Tento entender alguma coisa. Guerra? Não. Quando fomos para a cama, a guerra tinha terminado. Ontem foi a batalha final por Berlim. A linha de frente foi bem na nossa porta. Estávamos sentados no porão. Jo Thäler, Frank, Andrik e Fabian. Heike Burghoff, Dagmar e eu. Dois ilegais, dois semilegais e três quase legais. A turma toda.
Aviões de mergulho atacando, lança-chamas, granadas explodindo. De entremeio, “lobisomens.” Seus disparos soando como latidos de cães contra os russos que avançam. De repente, um estouro, depois gritos. “Eles estão chegando,” berra alguém. Estranhos tentam forçar caminho pelo vestíbulo. Andrik corre na direção deles. “Drusya,” o ouvimos exclamar. “Drusya, tovarich!… amigos!” Pronto, fomos vencidos. Agora é comer kaska, o mingau de aveia russo, com soldados russos. E oficiais russos estão alojados nos cômodos de cima…
“Frank,” sussurro, “quem está atirando?”
“Acorde os outros,” diz ele em vez de responder.
Levanto do colchão. A meu lado está Jo Thäler com o cobertor cobrindo a cabeça. A dois passos de distância, Dagmar, respirando fundo como uma criança adormecida. “Acordem!” Avanço aos tropeços para o vestíbulo. “Heike! Fabian!” A meus pés, duas sombras rolam para fora dos colchões dobráveis. “Mas onde está Andrik?”
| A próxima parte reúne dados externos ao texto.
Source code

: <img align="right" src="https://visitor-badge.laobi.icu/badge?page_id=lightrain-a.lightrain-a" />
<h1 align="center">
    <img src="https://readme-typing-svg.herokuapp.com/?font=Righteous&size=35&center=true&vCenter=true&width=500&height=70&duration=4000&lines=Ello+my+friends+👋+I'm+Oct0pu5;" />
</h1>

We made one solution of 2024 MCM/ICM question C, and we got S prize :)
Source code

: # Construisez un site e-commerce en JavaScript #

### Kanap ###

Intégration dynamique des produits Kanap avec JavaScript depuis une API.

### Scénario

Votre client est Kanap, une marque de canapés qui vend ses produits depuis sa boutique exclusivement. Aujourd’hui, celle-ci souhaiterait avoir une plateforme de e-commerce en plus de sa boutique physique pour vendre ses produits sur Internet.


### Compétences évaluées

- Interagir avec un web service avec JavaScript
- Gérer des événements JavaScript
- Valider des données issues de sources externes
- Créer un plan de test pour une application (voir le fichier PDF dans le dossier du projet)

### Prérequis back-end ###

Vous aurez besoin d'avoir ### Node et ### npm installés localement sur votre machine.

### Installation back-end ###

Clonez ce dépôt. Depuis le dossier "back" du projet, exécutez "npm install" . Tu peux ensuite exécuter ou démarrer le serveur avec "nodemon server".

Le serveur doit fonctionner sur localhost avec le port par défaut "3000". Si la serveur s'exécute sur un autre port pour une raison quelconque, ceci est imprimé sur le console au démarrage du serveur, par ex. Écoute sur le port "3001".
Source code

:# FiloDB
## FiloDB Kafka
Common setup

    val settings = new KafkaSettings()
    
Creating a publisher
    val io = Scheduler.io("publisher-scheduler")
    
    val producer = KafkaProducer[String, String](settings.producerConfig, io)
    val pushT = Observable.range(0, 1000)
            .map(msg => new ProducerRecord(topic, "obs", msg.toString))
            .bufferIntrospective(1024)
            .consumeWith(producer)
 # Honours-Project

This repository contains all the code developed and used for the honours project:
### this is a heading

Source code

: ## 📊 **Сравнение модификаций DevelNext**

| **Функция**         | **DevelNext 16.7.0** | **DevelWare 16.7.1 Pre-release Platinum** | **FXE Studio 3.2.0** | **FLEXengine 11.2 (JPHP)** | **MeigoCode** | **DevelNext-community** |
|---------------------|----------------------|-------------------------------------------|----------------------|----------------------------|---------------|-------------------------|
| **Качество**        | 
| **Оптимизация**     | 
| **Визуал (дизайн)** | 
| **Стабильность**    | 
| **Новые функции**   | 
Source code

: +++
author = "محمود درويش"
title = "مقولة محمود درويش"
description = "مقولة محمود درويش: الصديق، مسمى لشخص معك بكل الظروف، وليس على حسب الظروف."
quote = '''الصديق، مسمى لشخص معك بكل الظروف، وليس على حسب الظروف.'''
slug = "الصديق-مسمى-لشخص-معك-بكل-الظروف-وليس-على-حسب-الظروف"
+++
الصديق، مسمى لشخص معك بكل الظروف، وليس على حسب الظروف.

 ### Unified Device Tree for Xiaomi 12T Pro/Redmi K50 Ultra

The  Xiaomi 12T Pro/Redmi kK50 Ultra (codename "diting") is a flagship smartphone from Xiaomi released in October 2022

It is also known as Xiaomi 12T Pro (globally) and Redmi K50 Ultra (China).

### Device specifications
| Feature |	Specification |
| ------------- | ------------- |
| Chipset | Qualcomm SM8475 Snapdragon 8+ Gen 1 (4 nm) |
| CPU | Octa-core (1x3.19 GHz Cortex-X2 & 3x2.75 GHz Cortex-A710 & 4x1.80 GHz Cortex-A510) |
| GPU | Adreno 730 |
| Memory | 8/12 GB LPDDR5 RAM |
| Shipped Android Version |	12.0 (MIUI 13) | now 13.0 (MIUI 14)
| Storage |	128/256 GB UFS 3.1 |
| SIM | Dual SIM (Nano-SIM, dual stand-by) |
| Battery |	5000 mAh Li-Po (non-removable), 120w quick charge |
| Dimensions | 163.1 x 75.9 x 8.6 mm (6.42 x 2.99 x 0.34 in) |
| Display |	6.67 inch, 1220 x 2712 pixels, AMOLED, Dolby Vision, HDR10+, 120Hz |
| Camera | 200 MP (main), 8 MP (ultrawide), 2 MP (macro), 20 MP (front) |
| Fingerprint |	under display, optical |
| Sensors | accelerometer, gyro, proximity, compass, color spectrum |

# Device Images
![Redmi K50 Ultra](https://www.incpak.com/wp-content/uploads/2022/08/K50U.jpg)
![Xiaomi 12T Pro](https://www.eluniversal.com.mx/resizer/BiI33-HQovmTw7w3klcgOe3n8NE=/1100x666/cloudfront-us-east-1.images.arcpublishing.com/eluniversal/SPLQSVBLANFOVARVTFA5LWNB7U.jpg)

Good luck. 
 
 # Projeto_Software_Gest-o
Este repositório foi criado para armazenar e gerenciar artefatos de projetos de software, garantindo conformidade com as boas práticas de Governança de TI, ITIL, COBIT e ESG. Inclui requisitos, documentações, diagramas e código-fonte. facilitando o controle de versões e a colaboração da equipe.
Seu lugar em frente à porta do porão está vazio. O travesseiro, frio. “Andrik,” grito. Ninguém responde.
Frank acendeu nossa lamparina de abrigo. Improvisada numa jarra de vidro. Uma fuligem avermelhada começa a sair do pavio feito com lã. Nós seis ficamos de pé em torno da pequena mesa onde, por três anos, tem estado nossa parafernália de abrigo. Ainda tontos de sono, ficamos olhando para as máscaras contra gases, as ataduras para queimaduras, os biscoitos, a garrafa com água e uma pilha de óculos para poeira.
“Que está acontecendo?”
“Você não ouve?” – indaga Frank. “Lobisomens!”
A fisionomia infantil de Heike parece apavorada.
Frank meneia a cabeça. “Tudo indica que eles ainda não entregaram os pontos. Como estarão as coisas lá em cima?”
Sobre nossa cabeça, o pisar duro dos soldados. Ouvimos um berro. Alguma coisa como “Rassypatoya.” Soa como um comando. Mais um tiro é disparado.
“Droga!” – resmunga Frank.
De súbito, Andrik reaparece. “Eles precisaram de mim como intérprete,” diz. “Estavam amistosos, mas…”
Tack, tack… tack, tack, tack é o barulho contra a parede.
“E chamam isso de paz,” – suspira Fabian, enquanto enrola uns cigarros.
“Que horas são?”
“Seis da manhã,” diz Jo Thäler.
Dagmar mexe nos nossos suprimentos. “Sugiro comermos alguma coisa.” Empurrando de lado ataduras e óculos, ela põe um pedaço de pão na mesa.
De garrafas, xícaras e potes, coletamos a pouca água que nos restou. Heike espalha geleia em pedaços de pão. “Um gole d’água para cada pedaço de pão,” decide ela. Comemos em silêncio. O copo com água passa de mão em mão.